Activity
Examine the entries and show every line in which the word "vite" is found.

Records for processing
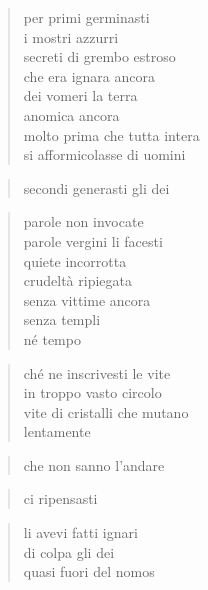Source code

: \clearpage



	\begin{verse}
		per primi germinasti\\
		i mostri azzurri\\
		secreti di grembo estroso\\
		che era ignara ancora\\
		dei vomeri la terra\\
		anomica ancora\\
		molto prima che tutta intera\\
		si afformicolasse di uomini
	\end{verse}

\clearpage



	\begin{verse}
		secondi generasti gli dei
	\end{verse}

	\begin{verse}
		parole non invocate\\
		parole vergini li facesti\\
		quiete incorrotta\\
		crudeltà ripiegata\\
		senza vittime ancora\\
		senza templi\\
		né tempo
	\end{verse}

	\begin{verse}
		ché ne inscrivesti le vite\\
		in troppo vasto circolo\\
		vite di cristalli che mutano\\
		lentamente
	\end{verse}

	\begin{verse}
		che non sanno l’andare
	\end{verse}

\clearpage



	\begin{verse}
		ci ripensasti
	\end{verse}

	\begin{verse}
		li avevi fatti ignari\\
		di colpa gli dei\\
		quasi fuori del nomos
	\end{verse}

Answer area
		ché ne inscrivesti le vite\\
		vite di cristalli che mutano\\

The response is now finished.